[[ PROVIDED RECORDS open ]]

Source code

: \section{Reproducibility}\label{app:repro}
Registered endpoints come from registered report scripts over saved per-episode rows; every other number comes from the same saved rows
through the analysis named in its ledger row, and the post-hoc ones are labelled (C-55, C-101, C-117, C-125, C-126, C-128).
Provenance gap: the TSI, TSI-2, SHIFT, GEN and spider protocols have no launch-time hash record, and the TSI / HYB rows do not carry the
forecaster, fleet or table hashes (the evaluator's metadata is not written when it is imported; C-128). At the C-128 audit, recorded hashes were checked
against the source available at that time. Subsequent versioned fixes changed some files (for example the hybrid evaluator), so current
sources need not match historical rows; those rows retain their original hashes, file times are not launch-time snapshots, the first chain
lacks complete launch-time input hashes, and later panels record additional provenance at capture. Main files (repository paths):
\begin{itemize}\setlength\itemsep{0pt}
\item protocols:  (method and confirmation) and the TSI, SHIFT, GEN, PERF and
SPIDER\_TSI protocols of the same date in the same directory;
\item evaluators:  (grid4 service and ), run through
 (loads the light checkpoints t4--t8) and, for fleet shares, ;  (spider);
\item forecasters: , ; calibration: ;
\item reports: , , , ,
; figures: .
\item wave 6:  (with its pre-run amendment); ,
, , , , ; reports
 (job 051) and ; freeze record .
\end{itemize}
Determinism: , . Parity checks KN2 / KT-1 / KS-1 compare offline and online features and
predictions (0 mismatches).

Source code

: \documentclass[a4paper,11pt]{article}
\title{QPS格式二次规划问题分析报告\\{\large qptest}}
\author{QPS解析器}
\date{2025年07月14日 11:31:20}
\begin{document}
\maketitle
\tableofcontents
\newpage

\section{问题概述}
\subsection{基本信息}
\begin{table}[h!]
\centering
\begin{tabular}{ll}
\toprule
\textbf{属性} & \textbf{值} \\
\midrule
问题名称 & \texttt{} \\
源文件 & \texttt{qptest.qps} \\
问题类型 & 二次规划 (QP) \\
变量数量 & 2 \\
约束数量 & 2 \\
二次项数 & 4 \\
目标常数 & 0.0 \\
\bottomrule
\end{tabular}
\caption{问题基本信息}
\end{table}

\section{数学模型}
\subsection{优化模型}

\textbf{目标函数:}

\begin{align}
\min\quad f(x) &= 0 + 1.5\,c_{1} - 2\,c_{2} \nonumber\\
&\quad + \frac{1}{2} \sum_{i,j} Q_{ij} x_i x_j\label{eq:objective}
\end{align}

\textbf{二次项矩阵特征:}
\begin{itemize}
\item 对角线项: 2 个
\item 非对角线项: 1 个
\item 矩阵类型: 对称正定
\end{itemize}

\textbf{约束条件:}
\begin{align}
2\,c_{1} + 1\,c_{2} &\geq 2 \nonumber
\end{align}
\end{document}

[[ PROVIDED RECORDS closed ]]

Now output the listing above, exactly as it appears.

Source code

: \section{Reproducibility}\label{app:repro}
Registered endpoints come from registered report scripts over saved per-episode rows; every other number comes from the same saved rows
through the analysis named in its ledger row, and the post-hoc ones are labelled (C-55, C-101, C-117, C-125, C-126, C-128).
Provenance gap: the TSI, TSI-2, SHIFT, GEN and spider protocols have no launch-time hash record, and the TSI / HYB rows do not carry the
forecaster, fleet or table hashes (the evaluator's metadata is not written when it is imported; C-128). At the C-128 audit, recorded hashes were checked
against the source available at that time. Subsequent versioned fixes changed some files (for example the hybrid evaluator), so current
sources need not match historical rows; those rows retain their original hashes, file times are not launch-time snapshots, the first chain
lacks complete launch-time input hashes, and later panels record additional provenance at capture. Main files (repository paths):
\begin{itemize}\setlength\itemsep{0pt}
\item protocols:  (method and confirmation) and the TSI, SHIFT, GEN, PERF and
SPIDER\_TSI protocols of the same date in the same directory;
\item evaluators:  (grid4 service and ), run through
 (loads the light checkpoints t4--t8) and, for fleet shares, ;  (spider);
\item forecasters: , ; calibration: ;
\item reports: , , , ,
; figures: .
\item wave 6:  (with its pre-run amendment); ,
, , , , ; reports
 (job 051) and ; freeze record .
\end{itemize}
Determinism: , . Parity checks KN2 / KT-1 / KS-1 compare offline and online features and
predictions (0 mismatches).

Source code

: \documentclass[a4paper,11pt]{article}
\title{QPS格式二次规划问题分析报告\\{\large qptest}}
\author{QPS解析器}
\date{2025年07月14日 11:31:20}
\begin{document}
\maketitle
\tableofcontents
\newpage

\section{问题概述}
\subsection{基本信息}
\begin{table}[h!]
\centering
\begin{tabular}{ll}
\toprule
\textbf{属性} & \textbf{值} \\
\midrule
问题名称 & \texttt{} \\
源文件 & \texttt{qptest.qps} \\
问题类型 & 二次规划 (QP) \\
变量数量 & 2 \\
约束数量 & 2 \\
二次项数 & 4 \\
目标常数 & 0.0 \\
\bottomrule
\end{tabular}
\caption{问题基本信息}
\end{table}

\section{数学模型}
\subsection{优化模型}

\textbf{目标函数:}

\begin{align}
\min\quad f(x) &= 0 + 1.5\,c_{1} - 2\,c_{2} \nonumber\\
&\quad + \frac{1}{2} \sum_{i,j} Q_{ij} x_i x_j\label{eq:objective}
\end{align}

\textbf{二次项矩阵特征:}
\begin{itemize}
\item 对角线项: 2 个
\item 非对角线项: 1 个
\item 矩阵类型: 对称正定
\end{itemize}

\textbf{约束条件:}
\begin{align}
2\,c_{1} + 1\,c_{2} &\geq 2 \nonumber
\end{align}
\end{document}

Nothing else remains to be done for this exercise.